Suburban Hell
- First edition cover
- Author: Maureen Kilmer
- Cover artist: Tal Goretsky
- Language: English
- Genre: Horror comedy
- Publisher: G. P. Putnam's Sons
- Publication date: August 30, 2022
- Publication place: New York
- Media type: Print (paperback)
- Pages: 336
- ISBN: 978-0-593-42237-3
- OCLC: 1291310279
- Dewey Decimal: 813/.6
- LC Class: PS3612.I635 S83 2022

= Suburban Hell =

2022 novel by Maureen Kilmer

Suburban Hell is a horror comedy novel written by first-time author Maureen Kilmer. It was published in 2022 by G. P. Putnam's Sons. The story follows a woman named Amy, and her friends Melissa and Jess, as they battle with their friend Liz's unexpected demonic possession.

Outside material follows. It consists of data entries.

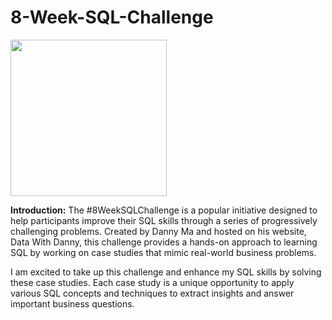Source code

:# 8-Week-SQL-Challenge

<img src="https://8weeksqlchallenge.com/images/case-study-designs/1.png" width="250" height="250">

**Introduction:**
The #8WeekSQLChallenge is a popular initiative designed to help participants improve their SQL skills through a series of progressively challenging problems. Created by Danny Ma and hosted on his website, Data With Danny, this challenge provides a hands-on approach to learning SQL by working on case studies that mimic real-world business problems.

I am excited to take up this challenge and enhance my SQL skills by solving these case studies. Each case study is a unique opportunity to apply various SQL concepts and techniques to extract insights and answer important business questions.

As Liz's condition worsens, the community of Whispering Farms in the suburban town of Winchester, Illinois is plagued by strange occurrences and disturbing situations such as the death of baby bunnies, an inflatable bouncy house mishap, and exploding bottles of wine.

== Plot ==
Amy is stuck in suburbia where every day is surrounded by PTA meetings, block parties with various dips, and women in black leggings at Target, which Amy refers to as "the community watering hole." The days are monotonous, and with her failing to find a job in social work, Amy's only solace comes from spending time with her best friends, Melissa, Jess, and Liz. The foursome gather every month at Liz's home for snacks, wine, and movies.

Unfortunately, their gathering takes a disastrous turn one night when Liz, who is building what she calls a "She Shed" for them to use as a hangout in the backyard, is unexpectedly inhabited by some kind of demonic force. Melissa and Jess don't believe there is any evil entity at first, but after some digging and research, the friends discover that Liz is inhabited by the spirit of a woman named Mavis, who went mad and killed her entire family.

Now Amy, Melissa, and Jess must do whatever it takes to stop Mavis, save Liz, and reclaim their safe and comfortable suburban lives in the Whispering Farms neighborhood in Winchester, Illinois.

== Reception ==
The book received a starred review from Library Journal where Elyssa Everling called it an entertaining debut that mixed humor and horror well. Publishers Weekly found the same mix of comedy and chiller to be more awkward and found the story "playful but poorly executed."

== Film adaptation ==
The novel was optioned for a feature film adaptation by Legendary Entertainment, Feigco Entertainment and Ghost House Pictures with Joanna Calo writing the script.